• Task requirements:
Down to the last line, write out the entries below exactly and omit all pictures.

• Document images with source code:
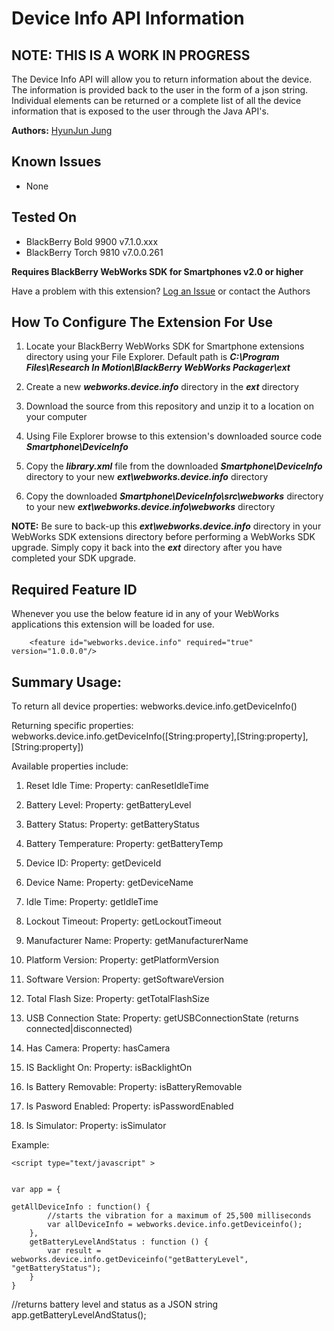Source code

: # Device Info API Information

## NOTE: THIS IS A WORK IN PROGRESS

The Device Info API will allow you to return information about the device. The information is provided back to the user
in the form of a json string. Individual elements can be returned or a complete list of all the device information that
is exposed to the user through the Java API's.

**Authors:** [HyunJun Jung](https://github.com/hjung)

## Known Issues

* None

## Tested On

* BlackBerry Bold 9900 v7.1.0.xxx
* BlackBerry Torch 9810 v7.0.0.261


**Requires BlackBerry WebWorks SDK for Smartphones v2.0 or higher**

Have a problem with this extension?  [Log an Issue](https://github.com/blackberry/WebWorks-Community-APIs/issues) or contact the Authors

## How To Configure The Extension For Use

1. Locate your BlackBerry WebWorks SDK for Smartphone extensions directory using your File Explorer.  Default path is _**C:\Program Files\Research In Motion\BlackBerry WebWorks Packager\ext**_

2. Create a new _**webworks.device.info**_ directory in the _**ext**_ directory

3. Download the source from this repository and unzip it to a location on your computer

4. Using File Explorer browse to this extension's downloaded source code _**Smartphone\DeviceInfo**_

5. Copy the _**library.xml**_ file from the downloaded _**Smartphone\DeviceInfo**_ directory to your new _**ext\webworks.device.info**_ directory

6. Copy the downloaded _**Smartphone\DeviceInfo\src\webworks**_ directory to your new _**ext\webworks.device.info\webworks**_ directory

**NOTE:** Be sure to back-up this _**ext\webworks.device.info**_ directory in your WebWorks SDK extensions directory before performing a WebWorks SDK upgrade. Simply copy it back into the _**ext**_ directory after you have completed your SDK upgrade.

## Required Feature ID
Whenever you use the below feature id in any of your WebWorks applications this extension will be loaded for use.

    	<feature id="webworks.device.info" required="true" version="1.0.0.0"/>

## Summary Usage:
To return all device properties:
webworks.device.info.getDeviceInfo()

Returning specific properties:
webworks.device.info.getDeviceInfo([String:property],[String:property], [String:property])

Available properties include:
1.  Reset Idle Time: Property: canResetIdleTime

2.  Battery Level: Property: getBatteryLevel

3.  Battery Status: Property: getBatteryStatus

4.  Battery Temperature: Property: getBatteryTemp

5.  Device ID: Property: getDeviceId

6.  Device Name: Property: getDeviceName

7.  Idle Time: Property: getIdleTime

8.  Lockout Timeout: Property: getLockoutTimeout

9.  Manufacturer Name: Property: getManufacturerName

10. Platform Version: Property: getPlatformVersion

11. Software Version: Property: getSoftwareVersion

12. Total Flash Size: Property: getTotalFlashSize

13. USB Connection State: Property: getUSBConnectionState (returns connected|disconnected)

14. Has Camera: Property: hasCamera

15. IS Backlight On: Property: isBacklightOn

16. Is Battery Removable: Property: isBatteryRemovable

17. Is Pasword Enabled: Property: isPasswordEnabled

18. Is Simulator: Property: isSimulator

Example:

    
    <script type="text/javascript" >
   
    
    var app = {

	getAllDeviceInfo : function() {
    		//starts the vibration for a maximum of 25,500 milliseconds
    		var allDeviceInfo = webworks.device.info.getDeviceinfo();
    	},
    	getBatteryLevelAndStatus : function () {
    		var result = webworks.device.info.getDeviceinfo("getBatteryLevel", "getBatteryStatus");
    	}
    }
   //returns battery level and status as a JSON string
    app.getBatteryLevelAndStatus();
    </script>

• Result of this task:
Source code

: # Device Info API Information

## NOTE: THIS IS A WORK IN PROGRESS

The Device Info API will allow you to return information about the device. The information is provided back to the user
in the form of a json string. Individual elements can be returned or a complete list of all the device information that
is exposed to the user through the Java API's.

**Authors:** [HyunJun Jung](https://github.com/hjung)

## Known Issues

* None

## Tested On

* BlackBerry Bold 9900 v7.1.0.xxx
* BlackBerry Torch 9810 v7.0.0.261


**Requires BlackBerry WebWorks SDK for Smartphones v2.0 or higher**

Have a problem with this extension?  [Log an Issue](https://github.com/blackberry/WebWorks-Community-APIs/issues) or contact the Authors

## How To Configure The Extension For Use

1. Locate your BlackBerry WebWorks SDK for Smartphone extensions directory using your File Explorer.  Default path is _**C:\Program Files\Research In Motion\BlackBerry WebWorks Packager\ext**_

2. Create a new _**webworks.device.info**_ directory in the _**ext**_ directory

3. Download the source from this repository and unzip it to a location on your computer

4. Using File Explorer browse to this extension's downloaded source code _**Smartphone\DeviceInfo**_

5. Copy the _**library.xml**_ file from the downloaded _**Smartphone\DeviceInfo**_ directory to your new _**ext\webworks.device.info**_ directory

6. Copy the downloaded _**Smartphone\DeviceInfo\src\webworks**_ directory to your new _**ext\webworks.device.info\webworks**_ directory

**NOTE:** Be sure to back-up this _**ext\webworks.device.info**_ directory in your WebWorks SDK extensions directory before performing a WebWorks SDK upgrade. Simply copy it back into the _**ext**_ directory after you have completed your SDK upgrade.

## Required Feature ID
Whenever you use the below feature id in any of your WebWorks applications this extension will be loaded for use.

    	<feature id="webworks.device.info" required="true" version="1.0.0.0"/>

## Summary Usage:
To return all device properties:
webworks.device.info.getDeviceInfo()

Returning specific properties:
webworks.device.info.getDeviceInfo([String:property],[String:property], [String:property])

Available properties include:
1.  Reset Idle Time: Property: canResetIdleTime

2.  Battery Level: Property: getBatteryLevel

3.  Battery Status: Property: getBatteryStatus

4.  Battery Temperature: Property: getBatteryTemp

5.  Device ID: Property: getDeviceId

6.  Device Name: Property: getDeviceName

7.  Idle Time: Property: getIdleTime

8.  Lockout Timeout: Property: getLockoutTimeout

9.  Manufacturer Name: Property: getManufacturerName

10. Platform Version: Property: getPlatformVersion

11. Software Version: Property: getSoftwareVersion

12. Total Flash Size: Property: getTotalFlashSize

13. USB Connection State: Property: getUSBConnectionState (returns connected|disconnected)

14. Has Camera: Property: hasCamera

15. IS Backlight On: Property: isBacklightOn

16. Is Battery Removable: Property: isBatteryRemovable

17. Is Pasword Enabled: Property: isPasswordEnabled

18. Is Simulator: Property: isSimulator

Example:

    
    <script type="text/javascript" >
   
    
    var app = {

	getAllDeviceInfo : function() {
    		//starts the vibration for a maximum of 25,500 milliseconds
    		var allDeviceInfo = webworks.device.info.getDeviceinfo();
    	},
    	getBatteryLevelAndStatus : function () {
    		var result = webworks.device.info.getDeviceinfo("getBatteryLevel", "getBatteryStatus");
    	}
    }
   //returns battery level and status as a JSON string
    app.getBatteryLevelAndStatus();
    </script>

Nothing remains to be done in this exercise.